一度見ると病みつきになってしまうかわいらしくもどこかシュールなキャラクターを描く、ストリートアーティストのYAMEPI©︎。彼の作品の魅力はなんといっても大胆な線の使い方に裏原カルチャーに影響受けたファッション性ではないだろうか。そんな弱冠22歳にして国内外から注目集めているYAMEPI©︎には、双子の弟、TAKERUがいる。TAKERUはこれまでYAMEPI©︎とともにのアパレルブランド「JAM®」のグラフィックを担当しながら、兄の作品制作にも関わるなど、裏方としての活動をメインにしてきた。その2人の兄弟が初となる兄弟展「YAMATOTAKERU」を東京・表参道にあるギャラリーMATで1月28日まで行った。
今回なぜ兄弟で展示を行ったのか、またTAKERUはどのような形で参加したのかなど、展示会場で話を聞いた。そして2人そろってでは初となるインタビューだったようなので、そのあたりも楽しんで読んでみてほしい。


もっと同世代の若い子にもアートに触れてほしい
ー「YAMATOTAKERU」は兄弟での初の展示となりましたが、どのようなコンセプトの展示なのでしょうか?
YAMEPI©︎:今回のコンセプトは僕らが好きなフィギュアやおもちゃをイメージしてそれぞれが作品を制作しました。会場のそこまで大きくはなかったので大きさもちょうどいいかなって思ったんですよね。
TAKERU:あと僕らは双子なので、左右で展示を分けることにしました。左側がYAMEPI©︎で右が自分。

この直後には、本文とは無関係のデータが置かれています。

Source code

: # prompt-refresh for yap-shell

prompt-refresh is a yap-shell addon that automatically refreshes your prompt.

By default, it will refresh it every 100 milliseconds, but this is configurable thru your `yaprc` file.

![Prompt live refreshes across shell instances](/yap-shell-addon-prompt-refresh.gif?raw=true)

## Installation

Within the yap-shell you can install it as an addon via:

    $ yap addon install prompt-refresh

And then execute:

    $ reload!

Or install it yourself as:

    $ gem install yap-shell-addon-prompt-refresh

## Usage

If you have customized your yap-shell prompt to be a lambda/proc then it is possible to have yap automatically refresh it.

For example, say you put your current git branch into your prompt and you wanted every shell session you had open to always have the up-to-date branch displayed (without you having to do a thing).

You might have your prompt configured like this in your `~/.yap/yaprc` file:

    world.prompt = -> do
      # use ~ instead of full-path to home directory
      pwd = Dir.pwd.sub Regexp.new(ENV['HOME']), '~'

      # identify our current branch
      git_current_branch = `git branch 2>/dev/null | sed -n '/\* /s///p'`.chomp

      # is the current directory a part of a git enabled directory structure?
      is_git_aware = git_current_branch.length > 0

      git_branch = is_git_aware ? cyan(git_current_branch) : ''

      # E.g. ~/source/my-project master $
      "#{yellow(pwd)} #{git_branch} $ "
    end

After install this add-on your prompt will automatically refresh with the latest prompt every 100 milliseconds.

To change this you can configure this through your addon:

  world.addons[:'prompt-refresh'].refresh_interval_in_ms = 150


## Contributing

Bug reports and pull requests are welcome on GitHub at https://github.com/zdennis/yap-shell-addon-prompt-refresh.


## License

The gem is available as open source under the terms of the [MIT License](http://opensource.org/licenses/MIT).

ーなるほど。TAKERUさんにとっては初の作品展示になりますが、それぞれイラストを描くようになったきっかけを聞かせてください。
YAMEPI©︎:小さい頃から時間があれば描いていました。当時は動物だったりとかわいい生き物を描いていたと思います。
TAKERU:僕も小さい頃から描いていました。今回の個展では小学生くらいからずっと描いてきたシロクマをモチーフに制作しています。
ーそうなんですね。YAMEPI©さんは美大に通っていたとのことで絵画に対する知識や経験がありますが、TAKERUさんはどうですか?
TAKERU:僕もYAMEPI©と同じ美大に通っていました。YAMEPI©は美術学科で、僕はデザイン学科だったので、学科は違うんですけど。でも2人とも2年でやめました。
ーではそれぞれの作品についても聞かせてください。TAKERUさんの作品はシロクマがモチーフとのことですが、キャンバス作品がパッケージされていておもしろいですね。

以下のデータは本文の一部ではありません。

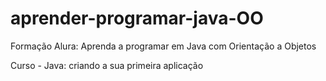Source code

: # aprender-programar-java-OO
Formação Alura: Aprenda a programar em Java com Orientação a Objetos

Curso - Java: criando a sua primeira aplicação
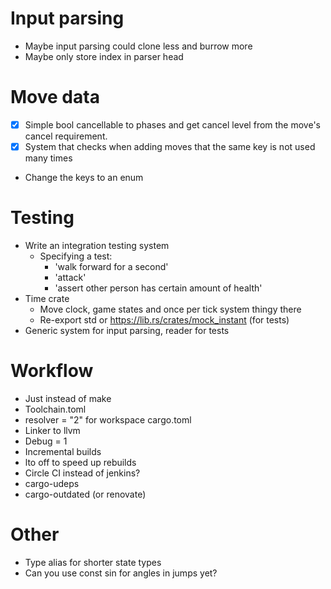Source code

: # Input parsing
- Maybe input parsing could clone less and burrow more
- Maybe only store index in parser head

# Move data
- [x] Simple bool cancellable to phases and get cancel level from the move's cancel requirement.
- [x] System that checks when adding moves that the same key is not used many times
- Change the keys to an enum

# Testing
- Write an integration testing system
	- Specifying a test:
		- 'walk forward for a second'
		- 'attack'
		- 'assert other person has certain amount of health'
- Time crate
	- Move clock, game states and once per tick system thingy there
	- Re-export std or https://lib.rs/crates/mock_instant (for tests)
- Generic system for input parsing, reader for tests

# Workflow
- Just instead of make
- Toolchain.toml
- resolver = "2" for workspace cargo.toml
- Linker to llvm
- Debug = 1
- Incremental builds
- lto off to speed up rebuilds
- Circle CI instead of jenkins?
- cargo-udeps
- cargo-outdated (or renovate)

# Other
- Type alias for shorter state types
- Can you use const sin for angles in jumps yet?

TAKERU:作品にいる大きなシロクマは今回新たに描いたキャラクターなんですけど、小さなシロクマのほうは小さい頃から描いてきたものです。それでコンセプトに合わせて、自分の好きなアメコミのフィギュアみたいにしたいなと考えて、キャンバス作品をフィギュアが箱に入っているようにして、そのキャラが好きなものだったりも合わせて描きました。パッケージも自作していて、裏にもびっしりキャラの説明などが描いてあります。ちなみにサンプリングソースはX-MENからです。
ー箱も自作とはすごい! それぞれ色が特徴的ですが、意図はありますか?
TAKERU:こいつらは“TOKIO KUMAS”という架空のチームに属している設定にしていて、みんな同じチームの仲間なんです。でも性格や好みは違うので色や好きなものがばらばらなんですよね。個人的にはKUROKUMAが好きです。

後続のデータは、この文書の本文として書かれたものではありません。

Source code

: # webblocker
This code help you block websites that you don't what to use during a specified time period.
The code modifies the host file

ーYAMEPI©さんの作品もパッケージされていますね。
YAMEPI©︎:今回の展示ではコンセプトもそうですけど、もっと同世代の若い子にもアートに触れてほしいなって思いもあって作品の値段を思い切って下げたんです。そうすれば同世代でも買いやすいだろうし、部屋にも飾ってくれるだろうなって思って。それでサイズを小さくして、さらにパッケージ化したというのもあります。そして作品は僕が2年前から描き始めた“BOYS”ってシリーズで人造人間です。顔は一緒なんですけど、ひとりひとりキャラクターがあって、性格やファッションが違うんですよね。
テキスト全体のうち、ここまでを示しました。